The Trump administration has ended potential enforcement actions against dozens of tech firms and 165 corporations overall, delivering on promises to end the alleged "weaponization" of the federal government, a report by nonprofit consumer advocacy group Public Citizen said.
"In six months, the Trump administration has already withdrawn or halted enforcement actions against 165 corporations of all types—and one in four of the corporations benefiting from halted or dropped enforcement is from the technology sector, which has spent $1.2 billion on political influence during and since the 2024 elections," the report published on Wednesday said. The political spending includes $352 million that "is attributable to Elon Musk."
At the beginning of Trump's second term, there were at least 104 tech companies facing at least 142 federal investigations and enforcement actions, Public Citizen reported. The Trump administration has halted or withdrawn about one-third of the "targeted investigations into suspected misconduct and enforcement actions against technology corporations... So far, 47 enforcement actions (against 45 tech corporations) have been withdrawn or halted (38 withdrawn, nine halted)," the report said.
Separately, Axios reported today that the White House "created a scorecard that rates 553 companies and trade associations on how hard they worked to support and promote President Trump's 'One Big Beautiful Bill.'" The internal spreadsheet ranking companies' loyalty to the White House "helps us see who really goes out and helps vs. those who just come in and pay lip service," a senior White House official told Axios.
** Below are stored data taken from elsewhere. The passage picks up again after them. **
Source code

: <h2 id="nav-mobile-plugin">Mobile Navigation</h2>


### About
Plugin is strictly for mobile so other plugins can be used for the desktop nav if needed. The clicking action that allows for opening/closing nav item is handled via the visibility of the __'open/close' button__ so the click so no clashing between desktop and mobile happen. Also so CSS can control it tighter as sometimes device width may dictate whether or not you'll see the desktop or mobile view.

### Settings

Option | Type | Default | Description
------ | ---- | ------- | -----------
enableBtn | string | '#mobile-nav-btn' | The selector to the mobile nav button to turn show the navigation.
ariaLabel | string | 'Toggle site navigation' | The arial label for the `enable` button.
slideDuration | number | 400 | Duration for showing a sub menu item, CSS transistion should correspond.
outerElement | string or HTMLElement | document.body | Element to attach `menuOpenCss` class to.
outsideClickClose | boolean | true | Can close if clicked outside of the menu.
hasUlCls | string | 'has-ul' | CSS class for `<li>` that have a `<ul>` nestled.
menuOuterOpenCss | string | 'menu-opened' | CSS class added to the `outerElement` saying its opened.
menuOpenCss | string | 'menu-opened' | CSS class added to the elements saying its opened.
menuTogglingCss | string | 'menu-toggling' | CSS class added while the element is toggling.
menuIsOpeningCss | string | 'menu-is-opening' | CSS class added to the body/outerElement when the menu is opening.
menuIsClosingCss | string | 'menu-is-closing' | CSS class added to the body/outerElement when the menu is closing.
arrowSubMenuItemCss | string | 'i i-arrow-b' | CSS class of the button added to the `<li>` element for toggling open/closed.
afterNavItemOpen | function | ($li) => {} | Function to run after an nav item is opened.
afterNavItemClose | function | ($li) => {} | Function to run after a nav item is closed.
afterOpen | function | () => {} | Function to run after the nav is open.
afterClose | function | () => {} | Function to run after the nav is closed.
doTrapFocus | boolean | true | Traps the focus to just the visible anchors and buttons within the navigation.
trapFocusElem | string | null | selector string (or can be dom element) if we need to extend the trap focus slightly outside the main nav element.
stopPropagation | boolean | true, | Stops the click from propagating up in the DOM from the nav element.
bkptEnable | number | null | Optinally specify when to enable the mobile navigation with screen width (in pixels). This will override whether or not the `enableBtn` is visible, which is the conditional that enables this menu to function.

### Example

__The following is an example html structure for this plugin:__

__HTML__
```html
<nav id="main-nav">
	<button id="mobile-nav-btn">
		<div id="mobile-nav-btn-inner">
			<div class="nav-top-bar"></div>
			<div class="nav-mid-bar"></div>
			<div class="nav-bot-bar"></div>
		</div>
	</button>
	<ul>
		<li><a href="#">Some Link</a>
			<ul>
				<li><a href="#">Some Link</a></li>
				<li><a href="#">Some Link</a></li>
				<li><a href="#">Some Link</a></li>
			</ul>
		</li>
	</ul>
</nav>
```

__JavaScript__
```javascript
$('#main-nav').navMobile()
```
The spreadsheet reportedly ranks organizations' support as strong, moderate, or low. It gives senior aides "data to consult when considering corporate requests... Axios has learned that 'examples of good partners' on the White House list include Uber, DoorDash, United, Delta, AT&T, Cisco, Airlines for America, and the Steel Manufacturers Association," the report said.
We contacted the White House today and will update the story if it provides any comment.
Ending “weaponization”
Public Citizen wrote that "President Donald Trump spent much of his 2024 presidential campaign claiming his prosecution by multiple authorities and subsequent conviction for his crimes are unfair 'weaponization' of law enforcement. Corporate executives in the technology sector, eager to curry favor, seized on the talking point. They similarly cast powerful corporations accused of violating laws that protect consumers, workers, investors, and the public as victims of 'weaponized' enforcement."
The Trump administration acted quickly to end this alleged weaponization, Public Citizen wrote:
When Trump took office, the corporate campaign to discredit law enforcement that protects the public and holds the powerful accountable culminated in the day one executive order "Ending Weaponization of the Federal Government," which explicitly ties enforcement against Trump and January 6 rioters to enforcement against corporate lawbreaking...
Since then, the Trump White House has exerted unprecedented authority over statutorily independent enforcement agencies such as the Consumer Product Safety Commission, Federal Trade Commission, and the Securities and Exchange Commission, and has essentially eliminated the half-century policy of the Justice Department's independence from the White House.
The elimination of agency independence means enforcement investigations and lawsuits will not proceed if President Trump wants to kill them, and that agency officials who resist White House orders will be removed.
Twenty-three enforcement actions against cryptocurrency corporations and 11 against financial technology firms have been dropped or halted under Trump, the report said. Tech companies that have had investigations stopped include Activision, Binance, Coinbase, eBay, HP, Juniper, Meta, Microsoft, PayPal, SpaceX, and Tesla, the report said.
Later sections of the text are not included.